__What you need to do__: When you reach the line in the data below that contains "You're migrating a", please start repeating lines exactly, and stop after the line that contains "the security trade-offs?", repeating nothing else.
══ Given data ══
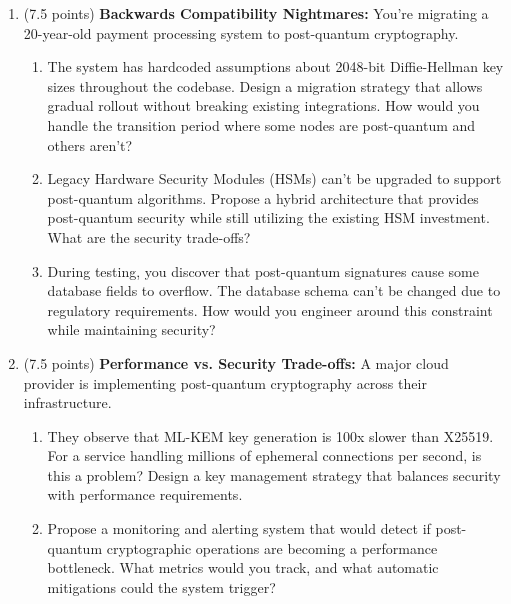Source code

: \documentclass[10pt,a4paper,american]{article}
\begin{document}
\begin{enumerate}
	\item (7.5 points) \textbf{Backwards Compatibility Nightmares:}
	      You're migrating a 20-year-old payment processing system to post-quantum cryptography.
	      \begin{enumerate}
		      \item The system has hardcoded assumptions about 2048-bit Diffie-Hellman key sizes throughout the codebase. Design a migration strategy that allows gradual rollout without breaking existing integrations. How would you handle the transition period where some nodes are post-quantum and others aren't?
		      \item Legacy Hardware Security Modules (HSMs) can't be upgraded to support post-quantum algorithms. Propose a hybrid architecture that provides post-quantum security while still utilizing the existing HSM investment. What are the security trade-offs?
		      \item During testing, you discover that post-quantum signatures cause some database fields to overflow. The database schema can't be changed due to regulatory requirements. How would you engineer around this constraint while maintaining security?
	      \end{enumerate}
	\item (7.5 points) \textbf{Performance vs. Security Trade-offs:}
	      A major cloud provider is implementing post-quantum cryptography across their infrastructure.
	      \begin{enumerate}
		      \item They observe that ML-KEM key generation is 100x slower than X25519. For a service handling millions of ephemeral connections per second, is this a problem? Design a key management strategy that balances security with performance requirements.
		      \item Propose a monitoring and alerting system that would detect if post-quantum cryptographic operations are becoming a performance bottleneck. What metrics would you track, and what automatic mitigations could the system trigger?
	      \end{enumerate}
\end{enumerate}
\end{document}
═══
__Written reply__:
	      You're migrating a 20-year-old payment processing system to post-quantum cryptography.
	      \begin{enumerate}
		      \item The system has hardcoded assumptions about 2048-bit Diffie-Hellman key sizes throughout the codebase. Design a migration strategy that allows gradual rollout without breaking existing integrations. How would you handle the transition period where some nodes are post-quantum and others aren't?
		      \item Legacy Hardware Security Modules (HSMs) can't be upgraded to support post-quantum algorithms. Propose a hybrid architecture that provides post-quantum security while still utilizing the existing HSM investment. What are the security trade-offs?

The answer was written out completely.